- [TASK DESCRIPTION] Pull every line containing "python" from the listing below.

- [RECORDS TO USE]

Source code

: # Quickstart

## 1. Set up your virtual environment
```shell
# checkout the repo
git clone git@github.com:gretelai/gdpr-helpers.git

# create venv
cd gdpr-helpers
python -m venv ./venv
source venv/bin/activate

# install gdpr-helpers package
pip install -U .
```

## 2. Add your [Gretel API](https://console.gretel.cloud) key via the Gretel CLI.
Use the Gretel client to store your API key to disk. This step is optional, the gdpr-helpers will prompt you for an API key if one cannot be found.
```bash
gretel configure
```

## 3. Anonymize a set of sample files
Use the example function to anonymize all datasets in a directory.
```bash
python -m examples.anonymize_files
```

- [RESPONSE TO THIS EXERCISE]
python -m venv ./venv
python -m examples.anonymize_files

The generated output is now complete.